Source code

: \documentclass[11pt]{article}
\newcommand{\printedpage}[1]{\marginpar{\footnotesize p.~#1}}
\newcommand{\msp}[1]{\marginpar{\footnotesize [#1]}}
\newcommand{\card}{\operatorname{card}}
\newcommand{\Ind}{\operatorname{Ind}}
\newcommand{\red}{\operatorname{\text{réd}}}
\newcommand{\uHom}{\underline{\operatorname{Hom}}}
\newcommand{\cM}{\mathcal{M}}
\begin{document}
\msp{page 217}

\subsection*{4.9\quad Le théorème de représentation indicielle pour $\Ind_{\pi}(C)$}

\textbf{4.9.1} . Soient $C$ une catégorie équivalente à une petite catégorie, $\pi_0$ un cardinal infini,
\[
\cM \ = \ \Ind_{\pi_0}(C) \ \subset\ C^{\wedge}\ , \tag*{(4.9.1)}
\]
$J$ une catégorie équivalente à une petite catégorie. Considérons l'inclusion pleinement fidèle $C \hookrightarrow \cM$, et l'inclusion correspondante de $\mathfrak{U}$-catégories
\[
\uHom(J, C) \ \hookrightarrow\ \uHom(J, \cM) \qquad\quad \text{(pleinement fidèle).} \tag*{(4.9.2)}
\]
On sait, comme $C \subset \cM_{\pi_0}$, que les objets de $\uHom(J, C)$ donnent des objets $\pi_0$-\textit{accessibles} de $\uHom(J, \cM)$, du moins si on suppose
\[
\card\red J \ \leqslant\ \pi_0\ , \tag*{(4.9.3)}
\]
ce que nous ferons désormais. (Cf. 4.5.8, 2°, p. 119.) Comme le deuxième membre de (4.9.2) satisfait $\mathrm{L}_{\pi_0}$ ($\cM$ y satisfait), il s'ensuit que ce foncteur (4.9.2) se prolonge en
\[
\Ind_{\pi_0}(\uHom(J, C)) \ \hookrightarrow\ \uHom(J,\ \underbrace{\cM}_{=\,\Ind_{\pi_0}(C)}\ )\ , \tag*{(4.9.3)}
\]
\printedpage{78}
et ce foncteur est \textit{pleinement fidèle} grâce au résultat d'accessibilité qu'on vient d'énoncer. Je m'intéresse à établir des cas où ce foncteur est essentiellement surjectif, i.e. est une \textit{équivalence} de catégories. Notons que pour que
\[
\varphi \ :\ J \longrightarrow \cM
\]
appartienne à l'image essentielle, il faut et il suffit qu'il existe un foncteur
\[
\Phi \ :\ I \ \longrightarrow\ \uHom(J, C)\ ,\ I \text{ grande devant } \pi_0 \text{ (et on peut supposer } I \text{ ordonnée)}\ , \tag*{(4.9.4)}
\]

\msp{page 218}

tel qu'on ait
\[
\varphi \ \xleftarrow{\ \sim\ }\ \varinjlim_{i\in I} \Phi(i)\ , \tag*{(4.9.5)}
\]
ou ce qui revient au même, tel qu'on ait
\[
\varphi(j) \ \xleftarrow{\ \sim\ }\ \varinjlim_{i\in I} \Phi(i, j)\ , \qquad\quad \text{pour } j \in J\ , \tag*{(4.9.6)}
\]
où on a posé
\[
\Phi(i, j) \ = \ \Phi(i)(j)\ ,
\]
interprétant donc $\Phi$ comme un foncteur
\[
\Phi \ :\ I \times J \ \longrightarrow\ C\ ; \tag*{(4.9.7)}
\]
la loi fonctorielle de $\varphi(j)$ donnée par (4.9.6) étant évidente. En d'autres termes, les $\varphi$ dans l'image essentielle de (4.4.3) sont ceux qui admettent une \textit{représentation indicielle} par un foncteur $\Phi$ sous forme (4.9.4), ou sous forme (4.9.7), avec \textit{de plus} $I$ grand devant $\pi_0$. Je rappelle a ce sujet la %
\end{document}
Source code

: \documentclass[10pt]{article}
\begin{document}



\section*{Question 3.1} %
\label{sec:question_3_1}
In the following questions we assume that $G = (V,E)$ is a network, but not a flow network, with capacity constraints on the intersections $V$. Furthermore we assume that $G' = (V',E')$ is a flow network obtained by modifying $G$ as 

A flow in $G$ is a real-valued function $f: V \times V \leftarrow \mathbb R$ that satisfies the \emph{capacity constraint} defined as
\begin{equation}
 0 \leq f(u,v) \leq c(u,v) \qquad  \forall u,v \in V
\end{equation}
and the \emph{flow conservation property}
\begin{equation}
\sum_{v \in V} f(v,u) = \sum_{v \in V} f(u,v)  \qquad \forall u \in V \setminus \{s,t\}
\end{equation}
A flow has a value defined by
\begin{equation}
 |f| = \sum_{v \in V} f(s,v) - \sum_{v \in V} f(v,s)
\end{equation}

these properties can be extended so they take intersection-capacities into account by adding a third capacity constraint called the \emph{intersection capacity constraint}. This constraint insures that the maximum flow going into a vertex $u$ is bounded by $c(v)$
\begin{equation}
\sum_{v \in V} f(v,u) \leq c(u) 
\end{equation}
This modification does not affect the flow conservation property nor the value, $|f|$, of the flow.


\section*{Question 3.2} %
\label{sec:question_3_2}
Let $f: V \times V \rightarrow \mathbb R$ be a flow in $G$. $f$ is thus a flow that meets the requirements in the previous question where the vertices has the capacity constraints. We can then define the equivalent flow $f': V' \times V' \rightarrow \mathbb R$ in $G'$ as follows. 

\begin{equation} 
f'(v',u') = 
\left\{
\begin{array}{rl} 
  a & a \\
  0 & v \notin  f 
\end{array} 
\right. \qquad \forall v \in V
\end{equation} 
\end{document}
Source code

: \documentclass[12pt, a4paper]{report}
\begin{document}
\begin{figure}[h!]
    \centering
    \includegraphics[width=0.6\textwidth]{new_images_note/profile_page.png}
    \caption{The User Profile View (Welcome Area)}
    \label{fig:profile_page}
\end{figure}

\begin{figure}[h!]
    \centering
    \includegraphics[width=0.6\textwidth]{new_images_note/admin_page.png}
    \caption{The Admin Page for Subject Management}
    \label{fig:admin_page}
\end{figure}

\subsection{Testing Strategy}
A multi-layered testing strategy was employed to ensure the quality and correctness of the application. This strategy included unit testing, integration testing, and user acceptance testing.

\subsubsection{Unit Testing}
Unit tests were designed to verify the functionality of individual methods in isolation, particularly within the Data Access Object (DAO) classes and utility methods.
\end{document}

________

__Task__: Once more, write out all the data exactly.

__Answer to the problem__:
Source code

: \documentclass[11pt]{article}
\newcommand{\printedpage}[1]{\marginpar{\footnotesize p.~#1}}
\newcommand{\msp}[1]{\marginpar{\footnotesize [#1]}}
\newcommand{\card}{\operatorname{card}}
\newcommand{\Ind}{\operatorname{Ind}}
\newcommand{\red}{\operatorname{\text{réd}}}
\newcommand{\uHom}{\underline{\operatorname{Hom}}}
\newcommand{\cM}{\mathcal{M}}
\begin{document}
\msp{page 217}

\subsection*{4.9\quad Le théorème de représentation indicielle pour $\Ind_{\pi}(C)$}

\textbf{4.9.1} . Soient $C$ une catégorie équivalente à une petite catégorie, $\pi_0$ un cardinal infini,
\[
\cM \ = \ \Ind_{\pi_0}(C) \ \subset\ C^{\wedge}\ , \tag*{(4.9.1)}
\]
$J$ une catégorie équivalente à une petite catégorie. Considérons l'inclusion pleinement fidèle $C \hookrightarrow \cM$, et l'inclusion correspondante de $\mathfrak{U}$-catégories
\[
\uHom(J, C) \ \hookrightarrow\ \uHom(J, \cM) \qquad\quad \text{(pleinement fidèle).} \tag*{(4.9.2)}
\]
On sait, comme $C \subset \cM_{\pi_0}$, que les objets de $\uHom(J, C)$ donnent des objets $\pi_0$-\textit{accessibles} de $\uHom(J, \cM)$, du moins si on suppose
\[
\card\red J \ \leqslant\ \pi_0\ , \tag*{(4.9.3)}
\]
ce que nous ferons désormais. (Cf. 4.5.8, 2°, p. 119.) Comme le deuxième membre de (4.9.2) satisfait $\mathrm{L}_{\pi_0}$ ($\cM$ y satisfait), il s'ensuit que ce foncteur (4.9.2) se prolonge en
\[
\Ind_{\pi_0}(\uHom(J, C)) \ \hookrightarrow\ \uHom(J,\ \underbrace{\cM}_{=\,\Ind_{\pi_0}(C)}\ )\ , \tag*{(4.9.3)}
\]
\printedpage{78}
et ce foncteur est \textit{pleinement fidèle} grâce au résultat d'accessibilité qu'on vient d'énoncer. Je m'intéresse à établir des cas où ce foncteur est essentiellement surjectif, i.e. est une \textit{équivalence} de catégories. Notons que pour que
\[
\varphi \ :\ J \longrightarrow \cM
\]
appartienne à l'image essentielle, il faut et il suffit qu'il existe un foncteur
\[
\Phi \ :\ I \ \longrightarrow\ \uHom(J, C)\ ,\ I \text{ grande devant } \pi_0 \text{ (et on peut supposer } I \text{ ordonnée)}\ , \tag*{(4.9.4)}
\]

\msp{page 218}

tel qu'on ait
\[
\varphi \ \xleftarrow{\ \sim\ }\ \varinjlim_{i\in I} \Phi(i)\ , \tag*{(4.9.5)}
\]
ou ce qui revient au même, tel qu'on ait
\[
\varphi(j) \ \xleftarrow{\ \sim\ }\ \varinjlim_{i\in I} \Phi(i, j)\ , \qquad\quad \text{pour } j \in J\ , \tag*{(4.9.6)}
\]
où on a posé
\[
\Phi(i, j) \ = \ \Phi(i)(j)\ ,
\]
interprétant donc $\Phi$ comme un foncteur
\[
\Phi \ :\ I \times J \ \longrightarrow\ C\ ; \tag*{(4.9.7)}
\]
la loi fonctorielle de $\varphi(j)$ donnée par (4.9.6) étant évidente. En d'autres termes, les $\varphi$ dans l'image essentielle de (4.4.3) sont ceux qui admettent une \textit{représentation indicielle} par un foncteur $\Phi$ sous forme (4.9.4), ou sous forme (4.9.7), avec \textit{de plus} $I$ grand devant $\pi_0$. Je rappelle a ce sujet la %
\end{document}
Source code

: \documentclass[10pt]{article}
\begin{document}



\section*{Question 3.1} %
\label{sec:question_3_1}
In the following questions we assume that $G = (V,E)$ is a network, but not a flow network, with capacity constraints on the intersections $V$. Furthermore we assume that $G' = (V',E')$ is a flow network obtained by modifying $G$ as 

A flow in $G$ is a real-valued function $f: V \times V \leftarrow \mathbb R$ that satisfies the \emph{capacity constraint} defined as
\begin{equation}
 0 \leq f(u,v) \leq c(u,v) \qquad  \forall u,v \in V
\end{equation}
and the \emph{flow conservation property}
\begin{equation}
\sum_{v \in V} f(v,u) = \sum_{v \in V} f(u,v)  \qquad \forall u \in V \setminus \{s,t\}
\end{equation}
A flow has a value defined by
\begin{equation}
 |f| = \sum_{v \in V} f(s,v) - \sum_{v \in V} f(v,s)
\end{equation}

these properties can be extended so they take intersection-capacities into account by adding a third capacity constraint called the \emph{intersection capacity constraint}. This constraint insures that the maximum flow going into a vertex $u$ is bounded by $c(v)$
\begin{equation}
\sum_{v \in V} f(v,u) \leq c(u) 
\end{equation}
This modification does not affect the flow conservation property nor the value, $|f|$, of the flow.


\section*{Question 3.2} %
\label{sec:question_3_2}
Let $f: V \times V \rightarrow \mathbb R$ be a flow in $G$. $f$ is thus a flow that meets the requirements in the previous question where the vertices has the capacity constraints. We can then define the equivalent flow $f': V' \times V' \rightarrow \mathbb R$ in $G'$ as follows. 

\begin{equation} 
f'(v',u') = 
\left\{
\begin{array}{rl} 
  a & a \\
  0 & v \notin  f 
\end{array} 
\right. \qquad \forall v \in V
\end{equation} 
\end{document}
Source code

: \documentclass[12pt, a4paper]{report}
\begin{document}
\begin{figure}[h!]
    \centering
    \includegraphics[width=0.6\textwidth]{new_images_note/profile_page.png}
    \caption{The User Profile View (Welcome Area)}
    \label{fig:profile_page}
\end{figure}

\begin{figure}[h!]
    \centering
    \includegraphics[width=0.6\textwidth]{new_images_note/admin_page.png}
    \caption{The Admin Page for Subject Management}
    \label{fig:admin_page}
\end{figure}

\subsection{Testing Strategy}
A multi-layered testing strategy was employed to ensure the quality and correctness of the application. This strategy included unit testing, integration testing, and user acceptance testing.

\subsubsection{Unit Testing}
Unit tests were designed to verify the functionality of individual methods in isolation, particularly within the Data Access Object (DAO) classes and utility methods.
\end{document}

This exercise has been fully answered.